さて、皆さんは旅行先のレストランでどのようにワインをお選びになりますか?日本のレストランでは、今やどこでも知識豊富なソムリエがサポートしてくれますが、残念ながらニュージーランドにはソムリエという職業があまり浸透していません。もちろん、レストランのスタッフに尋ねることも出来ますが、ここは移民の国、皆がみなワインに精通しているとはいい難いところがあります。そこで今回は、ニュージーランドを旅行中に、聞きなれない食材やメニューを目の前にして途方に暮れぬよう、TriBeCaの料理を例にとって、簡単なワイン・セレクトのシミュレーションをしてみたいと思います。
有難いことに大抵のレストランは、グラスワインの選択肢も充実していますので(TriBeCaは現在10品種35種類)、料理ごとにワインを合わせるのも容易です。
さぁ、イメージしてください。予約は19:30、外の寒さを考えホテルで軽く飲んできたあなたは、ラウンジでの食前酒はパスして、暖かそうなダイニングルームに直接向かいます。
「いらっしゃいませ、TriBeCaへようこそ。お席はご用意しております。さぁ、こちらへ。」
< 前菜 >
■Caramelised Scallops(キャラメライズド・スキャロップス) -キャラメル上に仕上げたホタテ貝
■Edamame and Golden Beet Salad(エダマメ・アンド・ゴールデン・ビート・サラダ) -枝豆とゴールデンビートルートのサラダ添え
■Baby Cress and Butternut Cardamon Froth(ベイビー・クレス・アンド・バターナッツ・カルダモン・フロス) -カルダモン風味の、ベイビークレソンとバターナッツ(かぼちゃの一種)を軽やかなソースで
メイン素材のホタテ貝は香ばしく仕上げられているので、少しオークの効いたものがいいかもしれません。ビートルート、バターナッツにはほんのり甘みがありますが、クレソンやカルダモンの爽やかさも加えられています。ソースは泡立ててあるようなので、重くないふんわりとした口当たりでしょう。そこでこの料理には、スパイスやハーブの香りを持ちながら、しっかり熟した果実のブーケとミネラル感のあるソービニヨン・ブラン、その中でも珍しい18ヶ月の樽熟を経た『ドッグ・ポイント・ヴィンヤード・セクション94 2005』 をお勧めします。

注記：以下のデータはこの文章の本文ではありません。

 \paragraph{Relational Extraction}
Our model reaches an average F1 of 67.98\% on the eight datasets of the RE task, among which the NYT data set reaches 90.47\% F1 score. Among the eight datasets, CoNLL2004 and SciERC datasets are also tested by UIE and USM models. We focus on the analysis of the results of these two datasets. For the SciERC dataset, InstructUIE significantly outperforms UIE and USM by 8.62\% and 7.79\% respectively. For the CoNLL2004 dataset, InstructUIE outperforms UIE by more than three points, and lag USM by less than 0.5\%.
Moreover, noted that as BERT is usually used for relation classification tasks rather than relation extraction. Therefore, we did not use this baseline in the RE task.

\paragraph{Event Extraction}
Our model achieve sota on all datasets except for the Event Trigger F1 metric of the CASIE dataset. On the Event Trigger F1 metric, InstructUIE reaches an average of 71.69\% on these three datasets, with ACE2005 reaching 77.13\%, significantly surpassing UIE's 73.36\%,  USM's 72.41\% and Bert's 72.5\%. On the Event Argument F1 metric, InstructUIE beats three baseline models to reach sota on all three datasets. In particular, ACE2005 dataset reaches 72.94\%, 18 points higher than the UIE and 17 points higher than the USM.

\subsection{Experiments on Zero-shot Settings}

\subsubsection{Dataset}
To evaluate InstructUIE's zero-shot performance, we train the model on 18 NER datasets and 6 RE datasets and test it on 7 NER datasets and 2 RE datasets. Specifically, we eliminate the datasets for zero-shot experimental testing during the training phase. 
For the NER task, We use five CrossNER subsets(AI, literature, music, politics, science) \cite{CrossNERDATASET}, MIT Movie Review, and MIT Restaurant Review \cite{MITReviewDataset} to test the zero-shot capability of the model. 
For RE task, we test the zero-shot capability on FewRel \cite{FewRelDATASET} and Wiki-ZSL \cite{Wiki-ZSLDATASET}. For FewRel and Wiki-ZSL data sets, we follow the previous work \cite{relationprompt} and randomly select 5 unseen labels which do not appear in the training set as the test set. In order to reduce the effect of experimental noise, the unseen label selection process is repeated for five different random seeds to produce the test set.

[ニュージーランドでよく見かける野菜(日本で馴染みの薄いもの)]
Silverbeat(フダンソウ)、Swede(カブハボタン/ルタバガ)、Taro(タロイモ)、Parsnip(サトウニンジン)、Palm Heart (椰子の実)、Cavolo Nero (黒キャベツ)
< メイン >
■Furikake dusted Snapper Fillet(フリカケ・ダステッド・スナッパー・フィレ) -ワサビ風味のふりかけをまぶしたマダイのフィレ
■Crab and Goat's Cheese Risotto(クラブ・アンド・ゴーツ・チーズ・リゾット) -カニとヤギ乳チーズのリゾット添え
■Tomato Verjus Emulsion(トマト・ヴァージュース・エマルジョン) -トマト果汁のエマルジョンソース
これは冒険です。日本のワサビふりかけを調味料として魚にまぶしてありますね。わさび、ゴマ、海苔とくればやはり米が欲しくなります。シェフもわかっているようで、しっかりリゾットが添えられています。ヤギのチーズには軽い酸味がありますが、そこはチーズリゾット、しっかりと重さが感じられます。Verjusは未熟な果実からつくる酸味飲料のことで、乳化させてまろやかな口当たりに仕上げています。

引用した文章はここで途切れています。